Living well requires the capacity to adapt. Being reslient is the capacity to rebound. When one has had a significant setback (which we all experience at certain times in our lives) one's capacity to learn to live again beyond the crisis determines how happy they will be. When the past pain holds on so tight that we can't breathe the fresh air of tomorrow we miss much of what life has to offer.

Michael Sperber, MD suggests that one's capacity for resliience is related to one's capacity to "being-in-the-world." (Psychiatric  Times, July 2, 2012). He believes that the capacity adapt is related to the person engaging in three different conversations. One is being dialogue with nature. That is, the ability to ground yourself in the present is related to your being embrace by that of which we are a part and which sustains us. 

Anne Frank put it this way. "The best remedy for those who are afraid, lonely or unhappy is to go outside, somewhere where they can be quite alone with the heavens, nature, and God. Because only then does one feel that all is as it should be and that God wishes to see people happy, amidst the simple beauty of nature. As long as this exists, and it certainly always will, I know that then there will always be comfort for every sorrow, whatever the circumstances may be. And I firmly believe that nature brings solace in all troubles." (Diary of a Young Girl, 1986).

As spring invades the heart land, I am discovering again the healing quality of being in nature. Dialogue with the expanse of sky and the solid footing of ground helps heal my pain and nurtures my soul. Maybe it can become a solace for you as well.

THANKS DADDY

Hiking today in the warming weather, sun shining, heart lighter. The dark clouds of frigid cold have taken a break and allowed the warming sun to melt the shoulder-hunched heart.

And I am thinking about my Daddy.  I am wondering how he would have handled my frustration during these past couple of days. My computer would not work and I was grouchy.  I couldn’t get my calendars to sync. I couldn’t write my blog.

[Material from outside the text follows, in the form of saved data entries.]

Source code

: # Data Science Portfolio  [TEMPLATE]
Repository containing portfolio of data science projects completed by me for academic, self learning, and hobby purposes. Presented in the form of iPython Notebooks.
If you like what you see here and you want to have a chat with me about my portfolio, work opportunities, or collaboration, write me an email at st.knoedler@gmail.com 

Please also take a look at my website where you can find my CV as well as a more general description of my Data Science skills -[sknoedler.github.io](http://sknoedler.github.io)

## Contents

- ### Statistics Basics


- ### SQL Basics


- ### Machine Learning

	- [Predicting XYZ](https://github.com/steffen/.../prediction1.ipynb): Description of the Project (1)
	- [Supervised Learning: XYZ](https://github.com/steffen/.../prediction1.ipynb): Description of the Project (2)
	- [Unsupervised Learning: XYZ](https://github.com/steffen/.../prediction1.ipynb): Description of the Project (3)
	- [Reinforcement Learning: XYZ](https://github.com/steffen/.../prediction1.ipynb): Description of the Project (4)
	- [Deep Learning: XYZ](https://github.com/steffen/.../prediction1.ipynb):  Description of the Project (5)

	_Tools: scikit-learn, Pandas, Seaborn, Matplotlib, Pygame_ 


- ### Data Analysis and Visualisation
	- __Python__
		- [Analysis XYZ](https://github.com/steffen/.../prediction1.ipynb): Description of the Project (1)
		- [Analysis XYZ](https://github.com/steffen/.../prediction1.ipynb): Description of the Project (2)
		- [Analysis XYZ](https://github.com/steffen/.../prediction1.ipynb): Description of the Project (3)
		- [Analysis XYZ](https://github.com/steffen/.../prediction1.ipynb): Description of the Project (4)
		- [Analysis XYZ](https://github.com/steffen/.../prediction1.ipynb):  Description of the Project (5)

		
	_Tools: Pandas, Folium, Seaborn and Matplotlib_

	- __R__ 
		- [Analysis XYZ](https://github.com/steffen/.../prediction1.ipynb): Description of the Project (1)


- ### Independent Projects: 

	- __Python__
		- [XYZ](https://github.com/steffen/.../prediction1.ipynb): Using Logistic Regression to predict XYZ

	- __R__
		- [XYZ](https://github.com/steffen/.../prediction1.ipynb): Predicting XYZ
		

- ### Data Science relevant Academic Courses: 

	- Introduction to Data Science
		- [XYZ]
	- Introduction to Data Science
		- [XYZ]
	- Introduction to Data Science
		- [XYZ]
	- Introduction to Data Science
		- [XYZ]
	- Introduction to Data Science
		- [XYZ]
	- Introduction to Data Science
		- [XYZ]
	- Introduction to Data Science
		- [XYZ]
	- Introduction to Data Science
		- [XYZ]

I had to type email replies on those little keys on my phone. (Not exactly life threatening frustrations.)

The reason I was thinking about my Daddy is that he would have known what to do. You see, he was creative and resilient. He could take any tool and make it do what he wanted. It is said that the key to getting things done is having the right tool. Well, my Daddy believed that the key to getting things done is making the tools you have do what you want them to do.

So, if he didn’t have a wrench, he would take the pliers he had and use them.  If they were not working, he would add a piece of scrap pipe to the end of the handles to get a tighter grip. If the job needed a chisel and he only had a screw driver, he made it into a chisel. 

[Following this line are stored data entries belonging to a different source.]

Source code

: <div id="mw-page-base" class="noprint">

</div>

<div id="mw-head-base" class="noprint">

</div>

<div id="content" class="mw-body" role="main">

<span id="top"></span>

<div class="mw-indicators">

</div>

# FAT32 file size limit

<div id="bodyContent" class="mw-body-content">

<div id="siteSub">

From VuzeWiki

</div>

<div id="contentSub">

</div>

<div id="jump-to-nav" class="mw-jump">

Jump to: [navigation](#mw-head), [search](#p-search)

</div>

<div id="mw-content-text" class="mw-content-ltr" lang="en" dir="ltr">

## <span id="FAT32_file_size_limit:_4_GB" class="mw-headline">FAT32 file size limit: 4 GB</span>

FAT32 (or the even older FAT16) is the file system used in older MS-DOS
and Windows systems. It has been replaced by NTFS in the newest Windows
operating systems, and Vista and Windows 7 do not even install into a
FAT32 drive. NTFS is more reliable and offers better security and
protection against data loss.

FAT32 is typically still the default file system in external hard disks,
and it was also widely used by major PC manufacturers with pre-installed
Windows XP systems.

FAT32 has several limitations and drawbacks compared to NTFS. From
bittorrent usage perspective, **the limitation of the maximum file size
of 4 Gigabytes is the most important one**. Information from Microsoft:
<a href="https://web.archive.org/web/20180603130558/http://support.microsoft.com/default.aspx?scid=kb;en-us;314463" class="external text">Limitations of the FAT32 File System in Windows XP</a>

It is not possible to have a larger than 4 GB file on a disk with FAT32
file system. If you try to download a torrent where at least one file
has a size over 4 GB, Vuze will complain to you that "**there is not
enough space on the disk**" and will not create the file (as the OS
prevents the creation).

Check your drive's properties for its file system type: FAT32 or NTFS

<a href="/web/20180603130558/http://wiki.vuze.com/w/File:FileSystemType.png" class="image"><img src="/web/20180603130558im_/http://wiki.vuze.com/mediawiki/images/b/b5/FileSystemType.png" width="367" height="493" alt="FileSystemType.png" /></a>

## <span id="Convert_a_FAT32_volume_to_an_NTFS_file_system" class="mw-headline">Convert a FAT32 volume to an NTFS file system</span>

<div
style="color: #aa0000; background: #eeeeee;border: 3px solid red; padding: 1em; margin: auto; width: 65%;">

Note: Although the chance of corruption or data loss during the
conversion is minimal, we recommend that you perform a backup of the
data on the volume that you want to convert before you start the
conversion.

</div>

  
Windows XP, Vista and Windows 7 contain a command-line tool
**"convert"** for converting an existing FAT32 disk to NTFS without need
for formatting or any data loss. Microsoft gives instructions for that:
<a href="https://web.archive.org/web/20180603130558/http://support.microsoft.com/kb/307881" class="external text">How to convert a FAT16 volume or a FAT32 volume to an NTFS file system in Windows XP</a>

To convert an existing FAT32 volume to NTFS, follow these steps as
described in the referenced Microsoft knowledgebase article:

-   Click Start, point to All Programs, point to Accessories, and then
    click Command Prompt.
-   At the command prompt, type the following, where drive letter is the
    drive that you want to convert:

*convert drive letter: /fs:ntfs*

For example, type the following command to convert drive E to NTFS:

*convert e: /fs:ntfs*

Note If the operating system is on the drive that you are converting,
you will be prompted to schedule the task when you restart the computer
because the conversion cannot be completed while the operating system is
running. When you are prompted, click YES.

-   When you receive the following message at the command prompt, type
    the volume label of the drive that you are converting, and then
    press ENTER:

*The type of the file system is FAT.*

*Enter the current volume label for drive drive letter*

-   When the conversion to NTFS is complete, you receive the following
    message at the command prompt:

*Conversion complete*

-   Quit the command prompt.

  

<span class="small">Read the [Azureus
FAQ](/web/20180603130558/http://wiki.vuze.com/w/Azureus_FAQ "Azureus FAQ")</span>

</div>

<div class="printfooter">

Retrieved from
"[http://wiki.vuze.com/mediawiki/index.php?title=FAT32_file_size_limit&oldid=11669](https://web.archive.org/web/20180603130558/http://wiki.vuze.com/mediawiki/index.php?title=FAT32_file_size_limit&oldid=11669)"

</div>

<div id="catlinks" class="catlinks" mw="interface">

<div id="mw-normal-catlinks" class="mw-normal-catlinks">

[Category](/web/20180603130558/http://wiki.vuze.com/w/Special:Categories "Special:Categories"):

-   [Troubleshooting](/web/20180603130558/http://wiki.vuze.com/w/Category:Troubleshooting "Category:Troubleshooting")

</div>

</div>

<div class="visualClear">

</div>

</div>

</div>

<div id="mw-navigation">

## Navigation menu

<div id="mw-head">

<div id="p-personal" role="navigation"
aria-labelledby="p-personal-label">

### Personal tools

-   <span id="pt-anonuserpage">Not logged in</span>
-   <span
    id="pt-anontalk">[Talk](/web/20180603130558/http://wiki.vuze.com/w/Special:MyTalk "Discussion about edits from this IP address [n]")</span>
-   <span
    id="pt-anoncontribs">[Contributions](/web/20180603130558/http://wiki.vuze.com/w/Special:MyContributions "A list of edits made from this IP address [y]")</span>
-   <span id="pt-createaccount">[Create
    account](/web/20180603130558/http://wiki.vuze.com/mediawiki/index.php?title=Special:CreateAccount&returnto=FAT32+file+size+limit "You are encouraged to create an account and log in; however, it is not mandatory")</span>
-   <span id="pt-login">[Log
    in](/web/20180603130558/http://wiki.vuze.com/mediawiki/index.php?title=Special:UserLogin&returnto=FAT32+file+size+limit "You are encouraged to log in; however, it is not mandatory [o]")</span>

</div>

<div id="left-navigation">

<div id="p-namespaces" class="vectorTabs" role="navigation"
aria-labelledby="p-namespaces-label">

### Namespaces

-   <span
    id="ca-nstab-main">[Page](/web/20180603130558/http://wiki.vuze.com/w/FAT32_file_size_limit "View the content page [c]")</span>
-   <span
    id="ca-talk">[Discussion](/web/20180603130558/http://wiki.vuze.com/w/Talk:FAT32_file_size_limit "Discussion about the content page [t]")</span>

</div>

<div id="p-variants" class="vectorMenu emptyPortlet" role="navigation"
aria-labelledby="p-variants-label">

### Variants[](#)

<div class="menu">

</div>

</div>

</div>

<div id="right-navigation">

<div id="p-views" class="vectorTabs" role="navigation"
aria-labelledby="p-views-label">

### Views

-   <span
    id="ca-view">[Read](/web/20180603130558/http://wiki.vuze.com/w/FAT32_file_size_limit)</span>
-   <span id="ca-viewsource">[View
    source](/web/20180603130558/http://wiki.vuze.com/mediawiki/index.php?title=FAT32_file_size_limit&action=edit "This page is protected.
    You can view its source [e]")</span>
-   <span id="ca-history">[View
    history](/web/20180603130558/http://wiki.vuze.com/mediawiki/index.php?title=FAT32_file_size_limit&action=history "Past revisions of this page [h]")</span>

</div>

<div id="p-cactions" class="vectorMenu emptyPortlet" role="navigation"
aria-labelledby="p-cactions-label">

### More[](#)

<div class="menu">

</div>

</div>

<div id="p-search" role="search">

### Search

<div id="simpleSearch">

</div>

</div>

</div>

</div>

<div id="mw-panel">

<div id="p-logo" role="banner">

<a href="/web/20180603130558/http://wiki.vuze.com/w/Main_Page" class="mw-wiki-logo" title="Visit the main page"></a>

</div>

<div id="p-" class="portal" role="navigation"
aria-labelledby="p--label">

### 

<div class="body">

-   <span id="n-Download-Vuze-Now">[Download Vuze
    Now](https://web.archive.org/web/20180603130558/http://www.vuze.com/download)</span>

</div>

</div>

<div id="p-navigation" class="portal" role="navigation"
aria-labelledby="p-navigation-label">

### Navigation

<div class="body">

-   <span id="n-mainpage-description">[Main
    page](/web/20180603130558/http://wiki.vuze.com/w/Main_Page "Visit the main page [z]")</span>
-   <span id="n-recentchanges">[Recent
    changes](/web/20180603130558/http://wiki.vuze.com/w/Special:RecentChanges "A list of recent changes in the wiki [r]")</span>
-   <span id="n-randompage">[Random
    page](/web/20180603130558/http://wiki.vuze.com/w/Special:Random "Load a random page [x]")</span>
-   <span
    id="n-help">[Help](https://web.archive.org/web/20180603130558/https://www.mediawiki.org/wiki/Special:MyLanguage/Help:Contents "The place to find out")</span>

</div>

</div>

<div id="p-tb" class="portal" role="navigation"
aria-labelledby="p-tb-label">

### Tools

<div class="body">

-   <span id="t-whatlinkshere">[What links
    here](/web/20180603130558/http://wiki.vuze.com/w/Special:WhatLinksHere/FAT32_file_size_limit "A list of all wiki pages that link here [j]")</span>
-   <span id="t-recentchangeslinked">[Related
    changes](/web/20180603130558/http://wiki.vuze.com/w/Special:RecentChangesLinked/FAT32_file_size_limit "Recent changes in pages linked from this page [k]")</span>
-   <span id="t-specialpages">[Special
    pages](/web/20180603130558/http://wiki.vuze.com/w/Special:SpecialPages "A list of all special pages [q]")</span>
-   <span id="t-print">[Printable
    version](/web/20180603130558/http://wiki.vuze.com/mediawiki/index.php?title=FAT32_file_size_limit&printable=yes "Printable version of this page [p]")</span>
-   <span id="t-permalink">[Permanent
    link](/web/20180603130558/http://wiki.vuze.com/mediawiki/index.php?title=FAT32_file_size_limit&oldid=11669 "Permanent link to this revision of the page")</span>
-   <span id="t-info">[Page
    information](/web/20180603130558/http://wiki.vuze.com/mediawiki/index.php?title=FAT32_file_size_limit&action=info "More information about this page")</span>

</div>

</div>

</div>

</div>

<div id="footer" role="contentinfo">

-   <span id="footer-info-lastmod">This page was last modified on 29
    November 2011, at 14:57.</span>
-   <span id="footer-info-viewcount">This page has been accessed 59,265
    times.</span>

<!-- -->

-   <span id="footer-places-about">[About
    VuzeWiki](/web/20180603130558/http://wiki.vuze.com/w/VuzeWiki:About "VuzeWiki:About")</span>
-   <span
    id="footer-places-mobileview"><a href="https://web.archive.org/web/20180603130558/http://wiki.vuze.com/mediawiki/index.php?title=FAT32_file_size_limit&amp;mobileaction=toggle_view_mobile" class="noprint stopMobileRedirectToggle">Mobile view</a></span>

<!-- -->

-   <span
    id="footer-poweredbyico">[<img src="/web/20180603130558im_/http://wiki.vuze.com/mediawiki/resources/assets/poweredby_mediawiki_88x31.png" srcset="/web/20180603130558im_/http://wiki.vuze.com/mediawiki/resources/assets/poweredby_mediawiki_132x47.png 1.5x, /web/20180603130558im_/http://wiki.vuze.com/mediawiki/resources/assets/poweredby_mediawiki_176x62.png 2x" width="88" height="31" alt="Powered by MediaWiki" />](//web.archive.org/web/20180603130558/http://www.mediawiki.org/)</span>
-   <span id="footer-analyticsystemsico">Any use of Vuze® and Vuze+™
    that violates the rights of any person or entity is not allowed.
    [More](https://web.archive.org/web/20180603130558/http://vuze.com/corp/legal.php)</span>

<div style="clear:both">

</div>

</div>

This is the unwanted gift my Daddy received by being a child of the depression. It was a gift he probably would have preferred doing without, but one that made it possible for him to survive and provide a living for his wife and five children. 

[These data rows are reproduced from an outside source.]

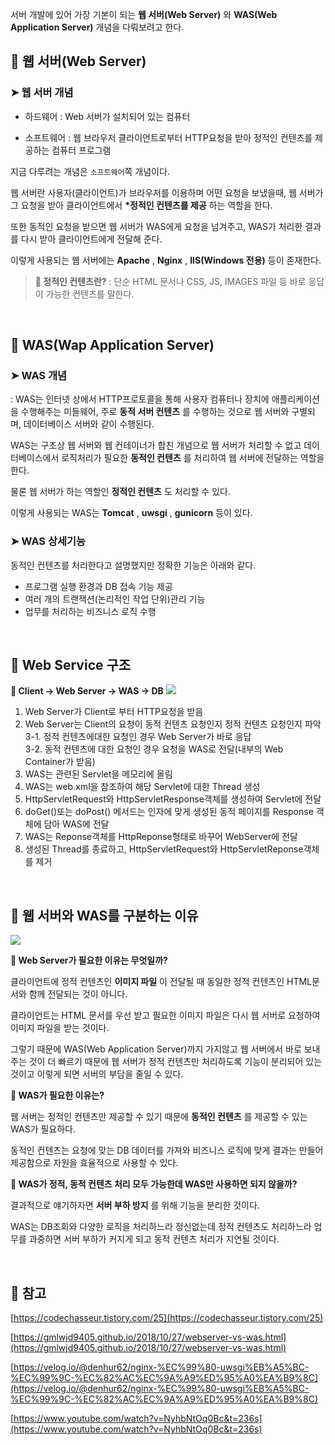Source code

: 서버 개발에 있어 가장 기본이 되는 __웹 서버(Web Server)__ 와 __WAS(Web Application Server)__ 개념을 다뤄보려고 한다.

## 🔖 웹 서버(Web Server)
### ➤ 웹 서버 개념
- 하드웨어
: Web 서버가 설치되어 있는 컴퓨터

- 소프트웨어
: 웹 브라우저 클라이언트로부터 HTTP요청을 받아 정적인 컨텐츠를 제공하는 컴퓨터 프로그램

지금 다루려는 개념은 `소프트웨어`쪽 개념이다.

웹 서버란 사용자(클라이언트)가 브라우저를 이용하며 어떤 요청을 보냈을때, 웹 서버가 그 요청을 받아 클라이언트에서 __*정적인 컨텐츠를 제공__ 하는 역할을 한다.

또한 동적인 요청을 받으면 웹 서버가 WAS에게 요청을 넘겨주고, WAS가 처리한 결과를 다시 받아 클라이언트에게 전달해 준다.

이렇게 사용되는 웹 서버에는 __Apache__ , __Nginx__ , __IIS(Windows 전용)__ 등이 존재한다.

> __📌 정적인 컨텐츠란?__
: 단순 HTML 문서나 CSS, JS, IMAGES 파일 등 바로 응답이 가능한 컨텐츠를 말한다.

<br>

## 🔖 WAS(Wap Application Server)
### ➤ WAS 개념
: WAS는 인터넷 상에서 HTTP프로토콜을 통해 사용자 컴퓨터나 장치에 애플리케이션을 수행해주는 미들웨어, 주로 __동적 서버 컨텐츠__ 를 수행하는 것으로 웹 서버와 구별되며, 데이터베이스 서버와 같이 수행된다.

WAS는 구조상 웹 서버와 웹 컨테이너가 합친 개념으로 웹 서버가 처리할 수 없고 데이터베이스에서 로직처리가 필요한 __동적인 컨텐츠__ 를 처리하여 웹 서버에 전달하는 역할을 한다.

물론 웹 서버가 하는 역할인 __정적인 컨텐츠__ 도 처리할 수 있다.

이렇게 사용되는 WAS는 __Tomcat__  , __uwsgi__ , __gunicorn__ 등이 있다.

### ➤ WAS 상세기능
동적인 컨텐츠를 처리한다고 설명했지만 정확한 기능은 아래와 같다.
- 프로그램 실행 환경과 DB 접속 기능 제공
- 여러 개의 트랜잭션(논리적인 작업 단위)관리 기능
- 업무를 처리하는 비즈니스 로직 수행

<br>

## 🔖 Web Service 구조
__📌 Client -> Web Server -> WAS -> DB__
![](https://velog.velcdn.com/images/cjyooong/post/c0cb52b5-649a-40d7-97df-f1bfb682951f/image.png)
1. Web Server가 Client로 부터 HTTP요청을 받음
2. Web Server는 Client의 요청이 동적 컨텐츠 요청인지 정적 컨텐츠 요청인지 파악
3-1. 정적 컨텐츠에대한 요청인 경우 Web Server가 바로 응답<br>
3-2. 동적 컨텐츠에 대한 요청인 경우 요청을 WAS로 전달(내부의 Web Container가 받음)
4. WAS는 관련된 Servlet을 메모리에 올림
5. WAS는 web.xml을 참조하여 해당 Servlet에 대한 Thread 생성
6. HttpServletRequest와 HttpServletResponse객체를 생성하여 Servlet에 전달
7. doGet()또는 doPost() 메서드는 인자에 맞게 생성된 동적 페이지를 Response 객체에 담아 WAS에 전달
8. WAS는 Reponse객체를 HttpReponse형태로 바꾸어 WebServer에 전달
9. 생성된 Thread를 종료하고, HttpServletRequest와 HttpServletReponse객체를 제거

<br>

## 🔖 웹 서버와 WAS를 구분하는 이유
![](https://velog.velcdn.com/images/cjyooong/post/9255e1a8-91b1-4370-8bbf-348e8b878fa1/image.png)

__📌 Web Server가 필요한 이유는 무엇일까?__

클라이언트에 정적 컨텐츠인 __이미지 파일__ 이 전달될 때 동일한 정적 컨텐츠인 HTML문서와 함께 전달되는 것이 아니다.

클라이언트는 HTML 문서를 우선 받고 필요한 이미지 파일은 다시 웹 서버로 요청하여 이미지 파일을 받는 것이다.

그렇기 때문에 WAS(Web Application Server)까지 가지않고 웹 서버에서 바로 보내주는 것이 더 빠르기 때문에 웹 서버가 정적 컨텐츠만 처리하도록 기능이 분리되어 있는 것이고 이렇게 되면 서버의 부담을 줄일 수 있다.

__📌 WAS가 필요한 이유는?__

웹 서버는 정적인 컨텐츠만 제공할 수 있기 때문에 __동적인 컨텐츠__ 를 제공할 수 있는 WAS가 필요하다. 

동적인 컨텐츠는 요청에 맞는 DB 데이터를 가져와 비즈니스 로직에 맞게 결과는 만들어 제공함으로 자원을 효율적으로 사용할 수 있다.

__📌 WAS가 정적, 동적 컨텐츠 처리 모두 가능한데 WAS만 사용하면 되지 않을까?__

결과적으로 얘기하자면 __서버 부하 방지__ 를 위해 기능을 분리한 것이다.

WAS는 DB조회와 다양한 로직을 처리하느라 정신없는데 정적 컨텐츠도 처리하느라 업무를 과중하면 서버 부하가 커지게 되고 동적 컨텐츠 처리가 지연될 것이다.

<br>

## 🔖 참고
[https://codechasseur.tistory.com/25](https://codechasseur.tistory.com/25)

[https://gmlwjd9405.github.io/2018/10/27/webserver-vs-was.html](https://gmlwjd9405.github.io/2018/10/27/webserver-vs-was.html)

[https://velog.io/@denhur62/nginx-%EC%99%80-uwsgi%EB%A5%BC-%EC%99%9C-%EC%82%AC%EC%9A%A9%ED%95%A0%EA%B9%8C](https://velog.io/@denhur62/nginx-%EC%99%80-uwsgi%EB%A5%BC-%EC%99%9C-%EC%82%AC%EC%9A%A9%ED%95%A0%EA%B9%8C)

[https://www.youtube.com/watch?v=NyhbNtOq0Bc&t=236s](https://www.youtube.com/watch?v=NyhbNtOq0Bc&t=236s)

Now, I admit that I didn’t inherit my Daddy’s tool skills. But, I am grateful for the gift he gave me of believing that I could make it with the gifts I had been given.  It doesn’t keep me from getting grouchy when I have to adapt, but it does enable me to stay with the tools I do have available for my work and get the job done.

On this warming day in a painfully cold winter, I am grateful for my Daddy.